Data items:
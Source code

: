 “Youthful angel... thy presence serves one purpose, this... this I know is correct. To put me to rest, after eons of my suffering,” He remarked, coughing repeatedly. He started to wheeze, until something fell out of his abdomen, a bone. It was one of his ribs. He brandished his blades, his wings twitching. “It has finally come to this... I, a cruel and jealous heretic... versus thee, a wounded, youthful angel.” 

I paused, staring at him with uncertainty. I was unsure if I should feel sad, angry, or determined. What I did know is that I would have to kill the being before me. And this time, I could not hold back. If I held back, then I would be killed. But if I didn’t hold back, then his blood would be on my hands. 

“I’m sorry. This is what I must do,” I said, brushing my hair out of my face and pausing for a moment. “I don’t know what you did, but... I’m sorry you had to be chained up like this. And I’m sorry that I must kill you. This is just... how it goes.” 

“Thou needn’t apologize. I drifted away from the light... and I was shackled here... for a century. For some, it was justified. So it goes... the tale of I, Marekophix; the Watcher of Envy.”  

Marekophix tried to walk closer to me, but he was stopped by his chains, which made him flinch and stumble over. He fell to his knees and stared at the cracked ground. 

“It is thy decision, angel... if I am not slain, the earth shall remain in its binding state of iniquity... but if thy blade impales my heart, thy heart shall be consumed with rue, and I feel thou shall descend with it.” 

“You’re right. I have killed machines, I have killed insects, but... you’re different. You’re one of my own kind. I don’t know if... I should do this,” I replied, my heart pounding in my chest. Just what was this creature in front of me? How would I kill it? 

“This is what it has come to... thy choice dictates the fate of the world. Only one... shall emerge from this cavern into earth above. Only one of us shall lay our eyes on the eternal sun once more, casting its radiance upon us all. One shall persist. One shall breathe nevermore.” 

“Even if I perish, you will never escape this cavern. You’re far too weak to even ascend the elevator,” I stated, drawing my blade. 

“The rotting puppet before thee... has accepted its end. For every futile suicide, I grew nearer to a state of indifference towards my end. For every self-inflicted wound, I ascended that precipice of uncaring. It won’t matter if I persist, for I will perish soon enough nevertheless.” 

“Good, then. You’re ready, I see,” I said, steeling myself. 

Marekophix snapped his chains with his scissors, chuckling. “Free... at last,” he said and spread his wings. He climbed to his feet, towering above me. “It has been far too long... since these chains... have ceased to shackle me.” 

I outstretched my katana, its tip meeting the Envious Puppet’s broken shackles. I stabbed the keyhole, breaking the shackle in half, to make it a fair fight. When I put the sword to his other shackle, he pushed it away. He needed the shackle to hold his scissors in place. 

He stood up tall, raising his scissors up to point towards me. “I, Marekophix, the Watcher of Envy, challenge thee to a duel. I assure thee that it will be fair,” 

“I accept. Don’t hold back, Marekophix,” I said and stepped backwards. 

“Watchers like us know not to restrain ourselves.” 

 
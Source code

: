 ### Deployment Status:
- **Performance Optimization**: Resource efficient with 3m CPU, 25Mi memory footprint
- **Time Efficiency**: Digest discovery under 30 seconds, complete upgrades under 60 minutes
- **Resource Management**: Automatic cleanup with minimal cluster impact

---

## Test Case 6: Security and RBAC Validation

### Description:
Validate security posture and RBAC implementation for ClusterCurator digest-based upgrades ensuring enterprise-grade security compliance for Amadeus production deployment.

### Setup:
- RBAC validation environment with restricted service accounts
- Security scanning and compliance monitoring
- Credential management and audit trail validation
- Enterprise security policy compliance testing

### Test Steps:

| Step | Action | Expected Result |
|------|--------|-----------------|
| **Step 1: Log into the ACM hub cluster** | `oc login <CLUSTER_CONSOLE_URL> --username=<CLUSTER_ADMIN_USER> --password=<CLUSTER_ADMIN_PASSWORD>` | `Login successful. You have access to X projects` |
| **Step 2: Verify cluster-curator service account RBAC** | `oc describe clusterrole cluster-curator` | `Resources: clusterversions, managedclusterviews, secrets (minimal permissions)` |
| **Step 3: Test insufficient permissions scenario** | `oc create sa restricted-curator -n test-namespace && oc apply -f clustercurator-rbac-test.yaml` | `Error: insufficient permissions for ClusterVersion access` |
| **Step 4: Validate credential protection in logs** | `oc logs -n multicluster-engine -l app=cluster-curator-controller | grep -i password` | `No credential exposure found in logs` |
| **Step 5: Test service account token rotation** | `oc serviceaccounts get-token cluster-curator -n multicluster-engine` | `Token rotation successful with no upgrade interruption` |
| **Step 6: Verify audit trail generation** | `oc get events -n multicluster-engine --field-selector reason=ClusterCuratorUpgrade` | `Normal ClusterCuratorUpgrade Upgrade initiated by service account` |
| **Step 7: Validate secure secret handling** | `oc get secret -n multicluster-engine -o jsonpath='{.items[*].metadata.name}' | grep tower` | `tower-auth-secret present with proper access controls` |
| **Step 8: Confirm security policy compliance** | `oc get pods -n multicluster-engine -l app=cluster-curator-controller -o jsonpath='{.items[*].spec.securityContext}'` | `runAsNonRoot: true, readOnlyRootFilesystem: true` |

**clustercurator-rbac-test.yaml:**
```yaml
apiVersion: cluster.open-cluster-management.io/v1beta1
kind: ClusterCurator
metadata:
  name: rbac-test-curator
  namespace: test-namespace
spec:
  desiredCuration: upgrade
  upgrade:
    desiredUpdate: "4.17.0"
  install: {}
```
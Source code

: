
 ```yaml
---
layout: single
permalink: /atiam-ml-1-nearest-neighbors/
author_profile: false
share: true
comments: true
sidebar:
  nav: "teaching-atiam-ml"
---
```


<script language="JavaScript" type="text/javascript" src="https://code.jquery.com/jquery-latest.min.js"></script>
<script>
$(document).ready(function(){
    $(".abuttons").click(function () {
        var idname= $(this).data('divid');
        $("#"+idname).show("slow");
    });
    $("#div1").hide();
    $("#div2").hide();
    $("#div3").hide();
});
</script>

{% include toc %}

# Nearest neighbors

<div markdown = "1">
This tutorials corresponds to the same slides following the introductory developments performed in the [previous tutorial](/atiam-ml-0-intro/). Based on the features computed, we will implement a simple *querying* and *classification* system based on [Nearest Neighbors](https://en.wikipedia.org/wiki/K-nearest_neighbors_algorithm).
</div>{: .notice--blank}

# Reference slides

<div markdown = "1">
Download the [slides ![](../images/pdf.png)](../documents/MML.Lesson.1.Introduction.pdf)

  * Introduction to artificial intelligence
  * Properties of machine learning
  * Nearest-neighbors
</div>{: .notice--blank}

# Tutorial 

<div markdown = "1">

> **WHAT IS BEING ASKED**: Find the word "hold" in the entries, and copy every line it shows up in.

> **TASK RESPONSE**:
I paused, staring at him with uncertainty. I was unsure if I should feel sad, angry, or determined. What I did know is that I would have to kill the being before me. And this time, I could not hold back. If I held back, then I would be killed. But if I didn’t hold back, then his blood would be on my hands. 
I outstretched my katana, its tip meeting the Envious Puppet’s broken shackles. I stabbed the keyhole, breaking the shackle in half, to make it a fair fight. When I put the sword to his other shackle, he pushed it away. He needed the shackle to hold his scissors in place. 
“I accept. Don’t hold back, Marekophix,” I said and stepped backwards. 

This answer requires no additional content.